◆ **TASK INSTRUCTIONS**
Every line below that carries the word "organizations" needs to be copied.

*** Opening of MATERIAL SUPPLIED ***

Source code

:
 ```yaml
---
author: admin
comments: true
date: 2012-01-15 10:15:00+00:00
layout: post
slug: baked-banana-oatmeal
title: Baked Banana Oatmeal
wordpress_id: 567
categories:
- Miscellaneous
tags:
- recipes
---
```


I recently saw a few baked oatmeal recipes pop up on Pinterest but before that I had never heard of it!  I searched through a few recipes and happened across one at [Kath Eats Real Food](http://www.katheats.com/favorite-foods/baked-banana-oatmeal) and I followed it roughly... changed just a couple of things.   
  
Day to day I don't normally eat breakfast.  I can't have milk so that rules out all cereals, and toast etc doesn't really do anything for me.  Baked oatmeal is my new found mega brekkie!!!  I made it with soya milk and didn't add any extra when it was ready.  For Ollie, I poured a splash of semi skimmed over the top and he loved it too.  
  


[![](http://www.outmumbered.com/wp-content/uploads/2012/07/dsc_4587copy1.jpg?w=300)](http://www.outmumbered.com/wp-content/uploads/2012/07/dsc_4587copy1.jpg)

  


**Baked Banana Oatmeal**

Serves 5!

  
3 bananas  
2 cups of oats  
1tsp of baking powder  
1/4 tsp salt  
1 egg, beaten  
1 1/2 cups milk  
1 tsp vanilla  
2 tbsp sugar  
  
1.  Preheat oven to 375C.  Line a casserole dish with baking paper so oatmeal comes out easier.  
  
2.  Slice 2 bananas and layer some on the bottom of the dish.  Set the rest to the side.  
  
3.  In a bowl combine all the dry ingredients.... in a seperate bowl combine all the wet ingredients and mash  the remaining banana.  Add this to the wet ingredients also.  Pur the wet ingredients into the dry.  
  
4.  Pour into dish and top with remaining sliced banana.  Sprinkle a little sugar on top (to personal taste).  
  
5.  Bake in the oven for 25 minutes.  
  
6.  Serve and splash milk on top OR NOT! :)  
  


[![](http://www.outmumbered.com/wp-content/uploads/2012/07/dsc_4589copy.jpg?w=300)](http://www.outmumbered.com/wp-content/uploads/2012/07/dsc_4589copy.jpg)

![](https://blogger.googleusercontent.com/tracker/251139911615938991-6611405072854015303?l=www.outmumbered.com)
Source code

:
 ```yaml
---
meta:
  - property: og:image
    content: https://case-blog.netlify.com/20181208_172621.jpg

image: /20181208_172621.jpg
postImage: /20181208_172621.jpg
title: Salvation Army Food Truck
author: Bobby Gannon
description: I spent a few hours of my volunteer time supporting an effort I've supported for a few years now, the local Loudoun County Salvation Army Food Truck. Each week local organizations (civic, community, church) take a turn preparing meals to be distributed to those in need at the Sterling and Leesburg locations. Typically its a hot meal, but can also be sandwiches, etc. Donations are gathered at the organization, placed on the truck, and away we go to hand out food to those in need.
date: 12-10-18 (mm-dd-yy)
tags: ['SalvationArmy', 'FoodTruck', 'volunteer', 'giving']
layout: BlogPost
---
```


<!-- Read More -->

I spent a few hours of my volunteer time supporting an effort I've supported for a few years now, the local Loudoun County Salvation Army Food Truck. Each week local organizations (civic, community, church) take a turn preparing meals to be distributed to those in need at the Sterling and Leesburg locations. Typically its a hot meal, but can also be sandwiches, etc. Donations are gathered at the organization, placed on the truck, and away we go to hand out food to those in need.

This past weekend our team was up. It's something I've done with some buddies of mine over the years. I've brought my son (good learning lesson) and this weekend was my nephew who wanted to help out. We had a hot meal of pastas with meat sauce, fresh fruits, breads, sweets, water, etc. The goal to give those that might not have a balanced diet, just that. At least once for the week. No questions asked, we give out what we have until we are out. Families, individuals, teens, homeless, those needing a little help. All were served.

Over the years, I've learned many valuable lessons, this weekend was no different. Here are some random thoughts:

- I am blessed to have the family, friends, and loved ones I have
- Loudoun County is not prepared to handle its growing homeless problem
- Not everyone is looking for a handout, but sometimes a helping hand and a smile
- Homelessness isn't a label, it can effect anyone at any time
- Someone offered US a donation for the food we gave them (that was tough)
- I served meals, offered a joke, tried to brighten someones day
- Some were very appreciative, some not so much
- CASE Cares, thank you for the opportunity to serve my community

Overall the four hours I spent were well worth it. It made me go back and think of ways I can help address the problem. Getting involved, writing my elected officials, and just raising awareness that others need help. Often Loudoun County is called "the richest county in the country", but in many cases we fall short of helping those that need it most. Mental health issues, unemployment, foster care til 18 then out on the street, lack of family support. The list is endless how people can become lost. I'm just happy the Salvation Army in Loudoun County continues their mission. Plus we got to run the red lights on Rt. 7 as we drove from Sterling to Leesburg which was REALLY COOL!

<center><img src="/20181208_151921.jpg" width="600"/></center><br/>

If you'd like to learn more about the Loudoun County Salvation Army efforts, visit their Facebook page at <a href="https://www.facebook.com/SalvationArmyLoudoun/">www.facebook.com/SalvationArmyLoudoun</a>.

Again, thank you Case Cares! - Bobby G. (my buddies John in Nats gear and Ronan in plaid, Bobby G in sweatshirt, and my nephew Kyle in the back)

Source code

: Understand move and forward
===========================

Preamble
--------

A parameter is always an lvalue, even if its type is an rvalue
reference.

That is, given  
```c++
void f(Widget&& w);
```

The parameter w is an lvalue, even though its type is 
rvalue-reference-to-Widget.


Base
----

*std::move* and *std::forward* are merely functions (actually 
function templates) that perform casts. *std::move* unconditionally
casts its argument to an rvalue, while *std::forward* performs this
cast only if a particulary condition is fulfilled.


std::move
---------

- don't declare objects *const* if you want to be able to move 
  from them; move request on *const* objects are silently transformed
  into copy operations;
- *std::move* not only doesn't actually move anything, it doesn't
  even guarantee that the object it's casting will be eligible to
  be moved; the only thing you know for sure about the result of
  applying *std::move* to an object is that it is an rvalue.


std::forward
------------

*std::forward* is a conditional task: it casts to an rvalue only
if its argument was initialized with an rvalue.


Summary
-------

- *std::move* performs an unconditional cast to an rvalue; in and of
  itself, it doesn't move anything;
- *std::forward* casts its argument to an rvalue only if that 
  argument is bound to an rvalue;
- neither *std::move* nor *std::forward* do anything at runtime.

*** Close of MATERIAL SUPPLIED ***

◆ **TASK OUTPUT**
description: I spent a few hours of my volunteer time supporting an effort I've supported for a few years now, the local Loudoun County Salvation Army Food Truck. Each week local organizations (civic, community, church) take a turn preparing meals to be distributed to those in need at the Sterling and Leesburg locations. Typically its a hot meal, but can also be sandwiches, etc. Donations are gathered at the organization, placed on the truck, and away we go to hand out food to those in need.
I spent a few hours of my volunteer time supporting an effort I've supported for a few years now, the local Loudoun County Salvation Army Food Truck. Each week local organizations (civic, community, church) take a turn preparing meals to be distributed to those in need at the Sterling and Leesburg locations. Typically its a hot meal, but can also be sandwiches, etc. Donations are gathered at the organization, placed on the truck, and away we go to hand out food to those in need.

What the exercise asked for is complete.